(Stored data entries)
________________

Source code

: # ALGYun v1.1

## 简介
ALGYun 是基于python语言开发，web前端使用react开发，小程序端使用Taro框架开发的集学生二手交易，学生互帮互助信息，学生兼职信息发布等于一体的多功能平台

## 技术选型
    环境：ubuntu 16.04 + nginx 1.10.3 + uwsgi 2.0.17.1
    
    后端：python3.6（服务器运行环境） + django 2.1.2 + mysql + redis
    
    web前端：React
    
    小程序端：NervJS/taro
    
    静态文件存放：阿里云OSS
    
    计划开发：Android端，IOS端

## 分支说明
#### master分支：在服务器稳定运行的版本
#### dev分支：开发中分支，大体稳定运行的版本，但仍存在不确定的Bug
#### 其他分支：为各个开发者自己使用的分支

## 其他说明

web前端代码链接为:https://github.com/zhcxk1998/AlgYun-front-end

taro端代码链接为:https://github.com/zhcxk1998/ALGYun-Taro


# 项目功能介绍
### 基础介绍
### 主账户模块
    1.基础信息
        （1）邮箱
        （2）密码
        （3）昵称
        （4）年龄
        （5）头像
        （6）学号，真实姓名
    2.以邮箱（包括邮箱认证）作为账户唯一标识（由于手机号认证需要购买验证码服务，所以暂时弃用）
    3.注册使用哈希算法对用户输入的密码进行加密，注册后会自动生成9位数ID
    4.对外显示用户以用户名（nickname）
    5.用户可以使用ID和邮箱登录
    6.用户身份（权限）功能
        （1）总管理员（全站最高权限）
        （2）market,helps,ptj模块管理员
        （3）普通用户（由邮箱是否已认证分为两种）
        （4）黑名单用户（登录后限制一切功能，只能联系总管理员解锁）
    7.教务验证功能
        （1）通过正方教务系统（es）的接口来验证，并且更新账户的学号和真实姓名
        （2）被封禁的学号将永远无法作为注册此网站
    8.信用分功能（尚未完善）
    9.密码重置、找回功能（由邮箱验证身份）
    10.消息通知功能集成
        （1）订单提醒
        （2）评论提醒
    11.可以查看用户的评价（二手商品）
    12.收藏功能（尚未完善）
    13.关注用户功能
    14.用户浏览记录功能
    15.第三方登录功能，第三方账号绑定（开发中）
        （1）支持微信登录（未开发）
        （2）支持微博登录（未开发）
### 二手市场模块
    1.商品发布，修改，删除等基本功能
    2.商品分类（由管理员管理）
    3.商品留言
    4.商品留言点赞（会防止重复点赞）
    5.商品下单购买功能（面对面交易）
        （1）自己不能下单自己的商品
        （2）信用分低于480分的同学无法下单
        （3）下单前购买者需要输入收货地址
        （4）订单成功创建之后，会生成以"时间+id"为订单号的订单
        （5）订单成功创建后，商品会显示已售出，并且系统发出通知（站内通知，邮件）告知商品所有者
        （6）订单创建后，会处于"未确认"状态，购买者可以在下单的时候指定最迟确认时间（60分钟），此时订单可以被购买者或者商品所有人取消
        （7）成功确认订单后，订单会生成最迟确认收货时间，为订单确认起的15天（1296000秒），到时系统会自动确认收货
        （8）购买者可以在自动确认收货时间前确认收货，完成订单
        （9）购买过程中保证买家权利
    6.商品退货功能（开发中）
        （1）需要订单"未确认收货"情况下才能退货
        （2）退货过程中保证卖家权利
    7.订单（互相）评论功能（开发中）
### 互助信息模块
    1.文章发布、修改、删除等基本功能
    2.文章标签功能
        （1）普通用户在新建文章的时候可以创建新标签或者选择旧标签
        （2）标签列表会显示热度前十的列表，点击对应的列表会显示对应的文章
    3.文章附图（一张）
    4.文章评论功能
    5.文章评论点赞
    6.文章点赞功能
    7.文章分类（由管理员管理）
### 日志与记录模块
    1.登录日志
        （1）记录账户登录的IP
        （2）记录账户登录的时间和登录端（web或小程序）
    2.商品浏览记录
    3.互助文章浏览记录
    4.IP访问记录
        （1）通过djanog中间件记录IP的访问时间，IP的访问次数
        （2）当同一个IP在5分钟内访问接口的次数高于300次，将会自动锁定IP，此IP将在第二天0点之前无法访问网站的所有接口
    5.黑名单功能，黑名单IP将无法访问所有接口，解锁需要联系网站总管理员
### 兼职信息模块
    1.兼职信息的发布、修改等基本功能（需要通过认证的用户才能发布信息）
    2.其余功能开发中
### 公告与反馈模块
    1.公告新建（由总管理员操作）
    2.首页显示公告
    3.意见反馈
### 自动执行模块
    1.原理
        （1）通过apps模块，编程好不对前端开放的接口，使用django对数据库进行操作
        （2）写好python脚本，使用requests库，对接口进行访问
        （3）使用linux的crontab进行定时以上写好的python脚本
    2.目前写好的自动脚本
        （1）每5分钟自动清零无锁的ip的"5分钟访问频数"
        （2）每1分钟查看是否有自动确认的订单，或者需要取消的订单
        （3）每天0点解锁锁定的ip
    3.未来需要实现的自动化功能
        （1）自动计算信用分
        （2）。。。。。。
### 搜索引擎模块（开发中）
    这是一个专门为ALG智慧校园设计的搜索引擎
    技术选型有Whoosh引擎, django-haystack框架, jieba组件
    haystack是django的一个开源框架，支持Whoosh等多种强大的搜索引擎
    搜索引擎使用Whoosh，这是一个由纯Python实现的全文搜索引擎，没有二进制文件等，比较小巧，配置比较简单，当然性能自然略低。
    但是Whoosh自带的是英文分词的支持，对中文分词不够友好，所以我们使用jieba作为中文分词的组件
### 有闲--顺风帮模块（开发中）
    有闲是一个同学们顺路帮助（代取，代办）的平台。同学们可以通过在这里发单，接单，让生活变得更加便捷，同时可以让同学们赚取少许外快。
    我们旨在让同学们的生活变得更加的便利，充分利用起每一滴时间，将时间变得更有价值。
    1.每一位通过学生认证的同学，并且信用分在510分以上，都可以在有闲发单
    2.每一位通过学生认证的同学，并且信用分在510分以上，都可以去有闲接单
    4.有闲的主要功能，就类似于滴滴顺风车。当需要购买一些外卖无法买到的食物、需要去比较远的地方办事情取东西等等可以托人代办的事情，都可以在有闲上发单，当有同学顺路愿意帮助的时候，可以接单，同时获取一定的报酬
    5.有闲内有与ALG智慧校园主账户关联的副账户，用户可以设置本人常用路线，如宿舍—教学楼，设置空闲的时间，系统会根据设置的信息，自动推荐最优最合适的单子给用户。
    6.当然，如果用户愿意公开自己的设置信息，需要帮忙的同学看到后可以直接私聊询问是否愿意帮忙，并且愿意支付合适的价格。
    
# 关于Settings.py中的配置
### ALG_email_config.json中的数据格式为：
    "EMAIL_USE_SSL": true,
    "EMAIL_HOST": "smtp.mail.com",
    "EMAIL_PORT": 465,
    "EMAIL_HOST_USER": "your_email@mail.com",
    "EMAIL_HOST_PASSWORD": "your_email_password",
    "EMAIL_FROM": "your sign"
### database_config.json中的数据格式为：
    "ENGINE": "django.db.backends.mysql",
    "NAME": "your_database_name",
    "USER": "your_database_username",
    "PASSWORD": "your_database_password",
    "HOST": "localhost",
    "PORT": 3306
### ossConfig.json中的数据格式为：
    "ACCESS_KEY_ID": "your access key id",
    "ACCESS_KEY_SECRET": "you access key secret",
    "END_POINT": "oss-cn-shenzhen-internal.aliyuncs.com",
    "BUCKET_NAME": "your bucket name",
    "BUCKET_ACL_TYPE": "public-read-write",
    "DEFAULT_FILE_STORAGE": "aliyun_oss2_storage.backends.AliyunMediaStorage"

________________

* EXERCISE PROMPT
Your answer should consist only of the lines above between the line holding "6.商品退货功能（开发中）" and the line holding "4.有闲的主要功能，就类似于", inclusive, each transcribed exactly.

* TASK RESPONSE
    6.商品退货功能（开发中）
        （1）需要订单"未确认收货"情况下才能退货
        （2）退货过程中保证卖家权利
    7.订单（互相）评论功能（开发中）
### 互助信息模块
    1.文章发布、修改、删除等基本功能
    2.文章标签功能
        （1）普通用户在新建文章的时候可以创建新标签或者选择旧标签
        （2）标签列表会显示热度前十的列表，点击对应的列表会显示对应的文章
    3.文章附图（一张）
    4.文章评论功能
    5.文章评论点赞
    6.文章点赞功能
    7.文章分类（由管理员管理）
### 日志与记录模块
    1.登录日志
        （1）记录账户登录的IP
        （2）记录账户登录的时间和登录端（web或小程序）
    2.商品浏览记录
    3.互助文章浏览记录
    4.IP访问记录
        （1）通过djanog中间件记录IP的访问时间，IP的访问次数
        （2）当同一个IP在5分钟内访问接口的次数高于300次，将会自动锁定IP，此IP将在第二天0点之前无法访问网站的所有接口
    5.黑名单功能，黑名单IP将无法访问所有接口，解锁需要联系网站总管理员
### 兼职信息模块
    1.兼职信息的发布、修改等基本功能（需要通过认证的用户才能发布信息）
    2.其余功能开发中
### 公告与反馈模块
    1.公告新建（由总管理员操作）
    2.首页显示公告
    3.意见反馈
### 自动执行模块
    1.原理
        （1）通过apps模块，编程好不对前端开放的接口，使用django对数据库进行操作
        （2）写好python脚本，使用requests库，对接口进行访问
        （3）使用linux的crontab进行定时以上写好的python脚本
    2.目前写好的自动脚本
        （1）每5分钟自动清零无锁的ip的"5分钟访问频数"
        （2）每1分钟查看是否有自动确认的订单，或者需要取消的订单
        （3）每天0点解锁锁定的ip
    3.未来需要实现的自动化功能
        （1）自动计算信用分
        （2）。。。。。。
### 搜索引擎模块（开发中）
    这是一个专门为ALG智慧校园设计的搜索引擎
    技术选型有Whoosh引擎, django-haystack框架, jieba组件
    haystack是django的一个开源框架，支持Whoosh等多种强大的搜索引擎
    搜索引擎使用Whoosh，这是一个由纯Python实现的全文搜索引擎，没有二进制文件等，比较小巧，配置比较简单，当然性能自然略低。
    但是Whoosh自带的是英文分词的支持，对中文分词不够友好，所以我们使用jieba作为中文分词的组件
### 有闲--顺风帮模块（开发中）
    有闲是一个同学们顺路帮助（代取，代办）的平台。同学们可以通过在这里发单，接单，让生活变得更加便捷，同时可以让同学们赚取少许外快。
    我们旨在让同学们的生活变得更加的便利，充分利用起每一滴时间，将时间变得更有价值。
    1.每一位通过学生认证的同学，并且信用分在510分以上，都可以在有闲发单
    2.每一位通过学生认证的同学，并且信用分在510分以上，都可以去有闲接单
    4.有闲的主要功能，就类似于滴滴顺风车。当需要购买一些外卖无法买到的食物、需要去比较远的地方办事情取东西等等可以托人代办的事情，都可以在有闲上发单，当有同学顺路愿意帮助的时候，可以接单，同时获取一定的报酬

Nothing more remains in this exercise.